How to Analyze Uncertainty? Interesting salary trends on Stack Overflows Annual Survey 2020

Photo by olia danilevich from Pexels

When you are solving what is the average salary for a developer type you’ll cross with this observation: Dataset has 23 different developer categories but this is a multiple-choice question so respondents can choose all that applies. This means for example that one respondent can have many developer types listed. There were 8269 different answer types (23 categories + 8264 different combinations of those categories). So how can you exactly tell, which salary is meant for each developer type?

Stack Overflow makes an Annual Developer Survey to their developer community. In 2020 with nearly 65,000 responses fielded from over 180 countries, their survey examines all aspects of the developer experience from technologies to education and salary levels.

In this article I will be exploring the 2020 Stack Overflow public survey. My study question will we be focused on developer types salary and education. Main target group are those developers who describe them as professionals.
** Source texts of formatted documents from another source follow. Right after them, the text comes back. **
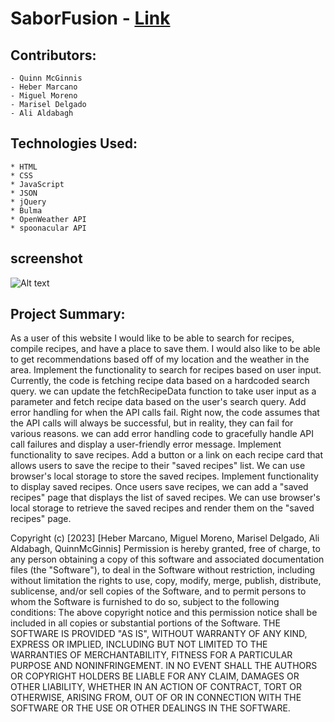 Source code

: # SaborFusion - [Link](https://miguela14.github.io/project-1-recipe-search/)
## Contributors:
    - Quinn McGinnis
    - Heber Marcano
    - Miguel Moreno
    - Marisel Delgado
    - Ali Aldabagh
## Technologies Used:
    * HTML
    * CSS
    * JavaScript
    * JSON
    * jQuery
    * Bulma
    * OpenWeather API
    * spoonacular API
## screenshot
![Alt text](/assets/images/127.0.0.1_5501_index.html%20(3).png "Webpage screenshot")

## Project Summary:
As a user of this website I would like to be able to search for recipes, compile recipes, and have a place to save them.
I would also like to be able to get recommendations based off of my location and the weather in the area.
Implement the functionality to search for recipes based on user input. Currently, the code is fetching recipe data based on a hardcoded search query. we can update the fetchRecipeData function to take user input as a parameter and fetch recipe data based on the user's search query.
Add error handling for when the API calls fail. Right now, the code assumes that the API calls will always be successful, but in reality, they can fail for various reasons. we can add error handling code to gracefully handle API call failures and display a user-friendly error message.
Implement functionality to save recipes. Add a button or a link on each recipe card that allows users to save the recipe to their "saved recipes" list. We can use browser's local storage to store the saved recipes.
Implement functionality to display saved recipes. Once users save recipes, we can add a "saved recipes" page that displays the list of saved recipes. We can use browser's local storage to retrieve the saved recipes and render them on the "saved recipes" page.









Copyright (c) [2023] [Heber Marcano, Miguel Moreno, Marisel Delgado, Ali Aldabagh, QuinnMcGinnis]
Permission is hereby granted, free of charge, to any person obtaining a copy of this software and associated documentation files (the "Software"), to deal in the Software without restriction, including without limitation the rights to use, copy, modify, merge, publish, distribute, sublicense, and/or sell copies of the Software, and to permit persons to whom the Software is furnished to do so, subject to the following conditions:
The above copyright notice and this permission notice shall be included in all copies or substantial portions of the Software.
THE SOFTWARE IS PROVIDED "AS IS", WITHOUT WARRANTY OF ANY KIND, EXPRESS OR IMPLIED, INCLUDING BUT NOT LIMITED TO THE WARRANTIES OF MERCHANTABILITY, FITNESS FOR A PARTICULAR PURPOSE AND NONINFRINGEMENT. IN NO EVENT SHALL THE AUTHORS OR COPYRIGHT HOLDERS BE LIABLE FOR ANY CLAIM, DAMAGES OR OTHER LIABILITY, WHETHER IN AN ACTION OF CONTRACT, TORT OR OTHERWISE, ARISING FROM, OUT OF OR IN CONNECTION WITH THE SOFTWARE OR THE USE OR OTHER DEALINGS IN THE SOFTWARE.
During the exploring phase I noticed interesting things in when respondents gave their answers for salary. This observation led me to examine salary question more deeply. You can find the whole analysis in my GitHub.

There will be three study questions:

  1. What is the median salary for each developer type?

2. How does education compare to median salary?

3. How does education compare to average salary?

Part One: What is the median salary for each developer type?

This was a very interesting question. There were two main observations: Salary skewness and developer type combinations. Firstly, salary distribution is very high right-skewed. Salaries start from 0 and end up 2 million USD. Different countries have different salary levels and respondents have answered in different ways. For example, there are 313 respondents whose annual incomes are below 1000 USD and 1503 respondents whose annual incomes are below 5000 USD. Also, there are 1570 respondents whose annual incomes are in the range of 260k to 2m USD and 640 respondents whose annual incomes are in the range 900k to 2m USD. Secondly, respondents have given many combinations of developer types, actually, there were 8269 combinations of developer types.

Salary is measured by variable ConvertedComp. This variable means that salary is converted to annual USD salaries using the exchange rate on 2020–02–19, assuming 12 working months and 50 working weeks.

This first chart above is similar to the Stack Overflow website’s salary chart.

From charts above we can make some conclusions.

Firstly, salaries for different developer types are very hard to identify because of respondents’ multiple-choice answers. So how can you exactly tell, which salary is meant for each developer type? One respondent, whose annual incomes are 2 million, answer for developer type is:

Data scientist or machine learning specialist; Designer;Developer, back-end; Developer, desktop or enterprise applications; Developer, front-end; Developer, full-stack; Developer, mobile;Engineer, data; Engineer, site reliability; Engineering manager.

Secondly, median salaries depend on boundaries we have set. If we don’t set any lower or upper boundaries, we will get different types of charts as we have seen above. For example in professionals salary data, there are 651 Senior executive/VP’s and 24 of them are without combinations. Also there are 224 Marketing or sales professionals and all of them are in combinations with other developer types. These two types are also related to the highest salary category which we can see in salary groups. If we set upper bound for upper whisker (salary range chart, max 200k) we can see a different Top 5.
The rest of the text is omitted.